Während des Schalke-Desasters: Jones attackiert Heldt

Horst Heldt hat Jermaine Jones‘ Twitter-Attacke während der Schalker 0:5-Schmach in der Champions League gegen den FC Chelsea zumindest nach offizieller Version kaltgelassen. "Ich habe das mitbekommen. Aber das ist nicht mein Niveau", sagte der Sportvorstand der Königsblauen bei sky.

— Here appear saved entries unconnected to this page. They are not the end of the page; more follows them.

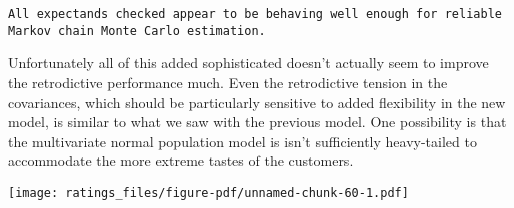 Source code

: \documentclass[
  letterpaper,
  DIV=11,
  numbers=noendperiod]{scrartcl}
\newenvironment{Shaded}{\begin{snugshade}}{\end{snugshade}}
\newcommand{\AttributeTok}[1]{\textcolor[rgb]{0.40,0.45,0.13}{#1}}
\newcommand{\DecValTok}[1]{\textcolor[rgb]{0.68,0.00,0.00}{#1}}
\newcommand{\FloatTok}[1]{\textcolor[rgb]{0.68,0.00,0.00}{#1}}
\newcommand{\FunctionTok}[1]{\textcolor[rgb]{0.28,0.35,0.67}{#1}}
\newcommand{\NormalTok}[1]{\textcolor[rgb]{0.00,0.23,0.31}{#1}}
\newcommand{\SpecialCharTok}[1]{\textcolor[rgb]{0.37,0.37,0.37}{#1}}
\newcommand{\StringTok}[1]{\textcolor[rgb]{0.13,0.47,0.30}{#1}}
\begin{document}
\begin{verbatim}
All expectands checked appear to be behaving well enough for reliable
Markov chain Monte Carlo estimation.
\end{verbatim}

Unfortunately all of this added sophisticated doesn't actually seem to
improve the retrodictive performance much. Even the retrodictive tension
in the covariances, which should be particularly sensitive to added
flexibility in the new model, is similar to what we saw with the
previous model. One possibility is that the multivariate normal
population model is isn't sufficiently heavy-tailed to accommodate the
more extreme tastes of the customers.

\begin{Shaded}
\end{Shaded}

\texttt{[image: ratings\_files/figure-pdf/unnamed-chunk-60-1.pdf]}
\end{document}
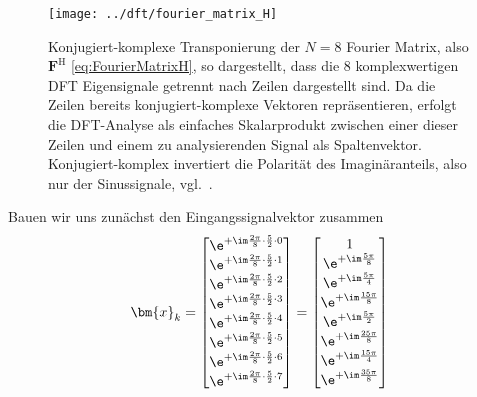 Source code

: \begin{figure}
\centering
\texttt{[image: ../dft/fourier\_matrix\_H]}
\caption{Konjugiert-komplexe Transponierung der $N=8$ Fourier Matrix,
also $\bm{F}^\mathrm{H}$ \eqref{eq:FourierMatrixH}, so dargestellt, dass
die 8 komplexwertigen DFT Eigensignale getrennt nach Zeilen dargestellt sind.
Da die Zeilen bereits konjugiert-komplexe Vektoren repräsentieren, erfolgt die
DFT-Analyse als einfaches Skalarprodukt zwischen einer dieser Zeilen und einem
zu analysierenden Signal als Spaltenvektor.
Konjugiert-komplex invertiert die Polarität des Imaginäranteils, also nur der Sinussignale,
vgl.~.
}
\label{fig:fourier_matrixH}
\end{figure}


\begin{ExCalc}
Bauen wir uns zunächst den Eingangssignalvektor zusammen
\begin{align}
\bm{x}_k =
\begin{bmatrix}
\e^{+\im \frac{2\pi}{8} \cdot \frac{5}{2} \cdot 0}\\
\e^{+\im \frac{2\pi}{8} \cdot \frac{5}{2} \cdot 1}\\
\e^{+\im \frac{2\pi}{8} \cdot \frac{5}{2} \cdot 2}\\
\e^{+\im \frac{2\pi}{8} \cdot \frac{5}{2} \cdot 3}\\
\e^{+\im \frac{2\pi}{8} \cdot \frac{5}{2} \cdot 4}\\
\e^{+\im \frac{2\pi}{8} \cdot \frac{5}{2} \cdot 5}\\
\e^{+\im \frac{2\pi}{8} \cdot \frac{5}{2} \cdot 6}\\
\e^{+\im \frac{2\pi}{8} \cdot \frac{5}{2} \cdot 7}
\end{bmatrix}
=
\begin{bmatrix}
1\\
\e^{+\im \frac{5\pi}{8}}\\
\e^{+\im \frac{5\pi}{4}}\\
\e^{+\im \frac{15\pi}{8}}\\
\e^{+\im \frac{5\pi}{2}}\\
\e^{+\im \frac{25\pi}{8}}\\
\e^{+\im \frac{15\pi}{4}}\\
\e^{+\im \frac{35\pi}{8}}
\end{bmatrix}
\end{align}



\end{ExCalc}
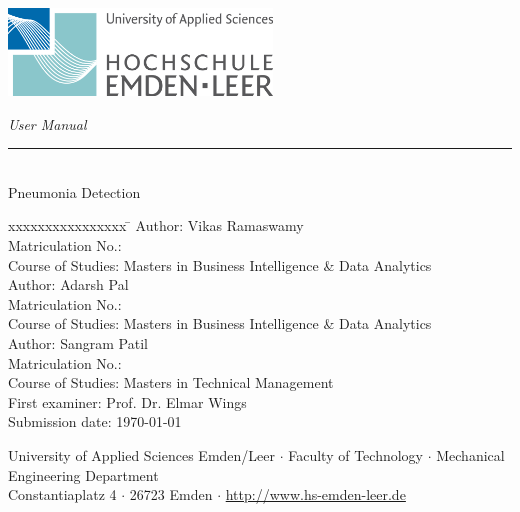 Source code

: %
%
%

\begin{titlepage}
	
	\begin{flushleft} 
		\includegraphics[width=7cm]{General/Logo.png}
	\end{flushleft} 
	
	\begin{flushright}
		\vspace{2cm}
		\LARGE \textsl{User Manual}\\
		\rule{0.6\textwidth}{0.4pt} ~\\
		\vspace{0.5cm}
		\textsf{\LARGE Pneumonia Detection}\\
	\end{flushright}
	
	\vspace{1.5cm}
	\begin{tabbing}
		xxxxxxxxxxxxxxxx \= \kill
		Author: \> Vikas Ramaswamy \\
		Matriculation No.:  \\
	    Course of Studies: \> Masters in Business Intelligence \& Data Analytics \\ [0.2cm]
	    
		Author: \> Adarsh Pal \\
		Matriculation No.:  \\
    	Course of Studies: \> Masters in Business Intelligence \& Data Analytics \\ [0.2cm]
    	
		Author: \> Sangram Patil \\
		Matriculation No.:  \\
		Course of Studies: \> Masters in Technical Management  \\ [0.5cm]
		First examiner: \> Prof. Dr. Elmar Wings \\
		Submission date: \> \today \\
	\end{tabbing}
	
	\vspace{3cm}
	\small
	\begin{center}
		University of Applied Sciences Emden/Leer $\cdot$ 
		Faculty of Technology $\cdot$ 
		Mechanical Engineering Department \\
		Constantiaplatz 4 $\cdot$ 
		26723 Emden $\cdot$ 
		\url{http://www.hs-emden-leer.de}
	\end{center}
	
\end{titlepage}
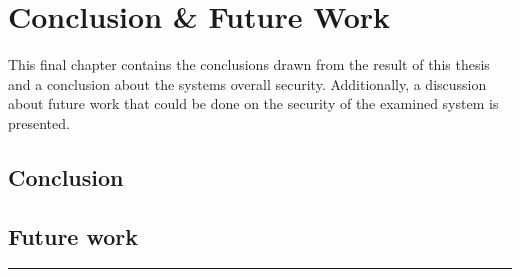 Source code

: \chapter{Conclusion \& Future Work} \label{ch:conclusion}
This final chapter contains the conclusions drawn from the result of this thesis and a conclusion about the systems overall security. Additionally, a discussion about future work that could be done on the security of the examined system is presented.

\section{Conclusion}
\todo

\section{Future work} \label{ch:conclusion:related-work}
\todo

\noindent\rule{\textwidth}{0.4mm}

Jermaine Jones' Tweet gegen Horst Heldt.
Jermaine Jones war und wird wohl kein Fan mehr von Horst Heldt.
Twitter/JermaineJones

Das Schalker Desaster in der Veltins Arena, das größtenteils einer fußballerischen Bankrotterklärung gleichkam, hatte nicht nur Fans, Spielern und Verantwortlichen die Zornesröte ins Gesicht getrieben.

Auch Jones, Ex-Leader und Haudegen der Knappen, brachte die europäische Untauglichkeitsprüfung seines ehemaligen Arbeitgebers derart auf die Palme, dass er Heldt via Twitter anfuhr. "Ich sage nur: Horst Heldt, wen machst du jetzt verantwortlich? Es ist schlimm, dass jemand einen Club so ruinieren kann", textete der 33-Jährige, der die Spuren seiner digitalen Großmäuligkeit aber schnell wieder zu verwischen suchte und den Eintrag im Laufe des Abends löschte.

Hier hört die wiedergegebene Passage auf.